(AVAILABLE DATA Opens)

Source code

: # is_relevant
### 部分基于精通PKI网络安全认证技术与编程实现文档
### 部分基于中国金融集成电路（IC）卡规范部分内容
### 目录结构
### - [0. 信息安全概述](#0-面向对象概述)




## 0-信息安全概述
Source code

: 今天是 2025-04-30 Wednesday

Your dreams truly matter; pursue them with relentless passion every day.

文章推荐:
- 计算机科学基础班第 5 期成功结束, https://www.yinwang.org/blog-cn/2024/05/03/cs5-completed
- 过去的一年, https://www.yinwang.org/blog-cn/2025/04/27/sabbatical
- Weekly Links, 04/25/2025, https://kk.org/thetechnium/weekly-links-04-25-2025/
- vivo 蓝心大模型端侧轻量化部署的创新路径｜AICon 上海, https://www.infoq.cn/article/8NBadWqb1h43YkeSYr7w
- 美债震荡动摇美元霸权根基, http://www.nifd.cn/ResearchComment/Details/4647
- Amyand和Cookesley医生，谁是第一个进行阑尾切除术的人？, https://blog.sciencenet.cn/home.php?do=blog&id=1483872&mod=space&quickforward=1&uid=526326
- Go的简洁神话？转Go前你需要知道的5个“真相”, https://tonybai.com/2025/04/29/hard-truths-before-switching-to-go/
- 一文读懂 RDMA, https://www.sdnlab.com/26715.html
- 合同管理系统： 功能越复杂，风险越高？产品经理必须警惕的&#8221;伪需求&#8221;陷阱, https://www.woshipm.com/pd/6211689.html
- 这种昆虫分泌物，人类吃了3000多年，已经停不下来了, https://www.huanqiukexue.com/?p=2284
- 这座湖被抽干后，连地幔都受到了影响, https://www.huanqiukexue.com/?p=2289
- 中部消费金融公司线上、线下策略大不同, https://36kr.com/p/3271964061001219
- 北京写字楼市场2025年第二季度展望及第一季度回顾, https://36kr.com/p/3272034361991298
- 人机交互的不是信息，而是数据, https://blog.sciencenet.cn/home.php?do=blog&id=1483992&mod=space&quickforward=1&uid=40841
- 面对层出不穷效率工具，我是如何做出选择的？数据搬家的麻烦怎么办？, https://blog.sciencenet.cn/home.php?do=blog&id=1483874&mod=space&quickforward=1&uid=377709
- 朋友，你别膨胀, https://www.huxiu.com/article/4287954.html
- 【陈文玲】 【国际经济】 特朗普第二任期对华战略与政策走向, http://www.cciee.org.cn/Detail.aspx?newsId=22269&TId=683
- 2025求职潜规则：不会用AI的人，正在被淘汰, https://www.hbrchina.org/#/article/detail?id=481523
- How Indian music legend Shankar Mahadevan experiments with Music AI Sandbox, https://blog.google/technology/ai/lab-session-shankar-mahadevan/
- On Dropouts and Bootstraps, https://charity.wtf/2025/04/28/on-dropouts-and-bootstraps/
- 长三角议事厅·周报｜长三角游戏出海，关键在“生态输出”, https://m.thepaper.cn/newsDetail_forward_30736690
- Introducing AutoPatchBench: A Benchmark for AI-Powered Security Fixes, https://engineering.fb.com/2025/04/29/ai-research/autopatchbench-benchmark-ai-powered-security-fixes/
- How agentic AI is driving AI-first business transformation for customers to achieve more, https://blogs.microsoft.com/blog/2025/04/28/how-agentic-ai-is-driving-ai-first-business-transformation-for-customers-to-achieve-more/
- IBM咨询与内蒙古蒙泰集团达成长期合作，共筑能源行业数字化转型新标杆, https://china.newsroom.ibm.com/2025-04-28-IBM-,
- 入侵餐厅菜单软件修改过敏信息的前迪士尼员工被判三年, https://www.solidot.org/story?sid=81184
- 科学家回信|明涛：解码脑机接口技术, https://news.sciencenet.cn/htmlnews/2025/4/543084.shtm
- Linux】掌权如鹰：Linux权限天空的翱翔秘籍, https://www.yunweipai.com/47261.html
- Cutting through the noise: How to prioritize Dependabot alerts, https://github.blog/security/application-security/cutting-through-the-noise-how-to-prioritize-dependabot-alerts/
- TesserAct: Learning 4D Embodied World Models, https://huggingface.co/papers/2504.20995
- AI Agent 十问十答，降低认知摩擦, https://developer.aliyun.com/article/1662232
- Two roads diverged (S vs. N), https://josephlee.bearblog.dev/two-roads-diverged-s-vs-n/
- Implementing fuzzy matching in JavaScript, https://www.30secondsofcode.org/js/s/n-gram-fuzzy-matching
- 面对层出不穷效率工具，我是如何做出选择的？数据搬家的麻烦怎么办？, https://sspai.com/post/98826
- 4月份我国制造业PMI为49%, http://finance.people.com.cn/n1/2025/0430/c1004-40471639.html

(AVAILABLE DATA Closes)

■ TASK BRIEF ■
Scan the data above. Return every line with "space" in it.

■ TASK SOLUTION ■
- Amyand和Cookesley医生，谁是第一个进行阑尾切除术的人？, https://blog.sciencenet.cn/home.php?do=blog&id=1483872&mod=space&quickforward=1&uid=526326
- 人机交互的不是信息，而是数据, https://blog.sciencenet.cn/home.php?do=blog&id=1483992&mod=space&quickforward=1&uid=40841
- 面对层出不穷效率工具，我是如何做出选择的？数据搬家的麻烦怎么办？, https://blog.sciencenet.cn/home.php?do=blog&id=1483874&mod=space&quickforward=1&uid=377709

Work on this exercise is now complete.